Data for the task —

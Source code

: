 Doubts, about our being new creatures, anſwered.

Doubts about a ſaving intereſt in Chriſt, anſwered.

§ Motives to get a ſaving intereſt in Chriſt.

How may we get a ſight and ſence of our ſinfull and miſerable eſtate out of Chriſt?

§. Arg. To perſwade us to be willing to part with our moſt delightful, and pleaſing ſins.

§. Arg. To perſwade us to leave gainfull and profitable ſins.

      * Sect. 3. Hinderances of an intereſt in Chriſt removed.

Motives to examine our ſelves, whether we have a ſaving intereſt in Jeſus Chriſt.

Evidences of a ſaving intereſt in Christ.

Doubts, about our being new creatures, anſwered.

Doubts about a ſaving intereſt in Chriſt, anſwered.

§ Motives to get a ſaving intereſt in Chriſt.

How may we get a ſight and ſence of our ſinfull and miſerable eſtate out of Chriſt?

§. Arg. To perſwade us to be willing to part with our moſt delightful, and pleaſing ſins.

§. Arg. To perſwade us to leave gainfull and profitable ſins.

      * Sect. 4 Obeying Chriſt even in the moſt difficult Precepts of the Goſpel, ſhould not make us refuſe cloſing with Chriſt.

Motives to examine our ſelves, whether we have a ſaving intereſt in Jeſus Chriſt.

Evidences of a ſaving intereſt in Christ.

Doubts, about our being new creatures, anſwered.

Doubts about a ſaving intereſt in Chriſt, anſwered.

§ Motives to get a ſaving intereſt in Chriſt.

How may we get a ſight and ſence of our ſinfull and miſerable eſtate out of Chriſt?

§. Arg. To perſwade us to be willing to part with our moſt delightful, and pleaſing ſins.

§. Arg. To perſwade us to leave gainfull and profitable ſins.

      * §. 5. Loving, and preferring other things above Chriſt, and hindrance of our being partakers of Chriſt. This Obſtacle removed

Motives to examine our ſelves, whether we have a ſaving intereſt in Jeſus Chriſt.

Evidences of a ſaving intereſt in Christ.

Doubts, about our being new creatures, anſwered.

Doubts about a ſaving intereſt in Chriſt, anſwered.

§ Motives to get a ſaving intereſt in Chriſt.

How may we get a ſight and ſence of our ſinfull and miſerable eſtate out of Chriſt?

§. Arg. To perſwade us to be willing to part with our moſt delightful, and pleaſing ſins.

Problem statement — Across all the entries, count the lines that contain the string "Sect", and give that number without anything else.

Finished exercise — 2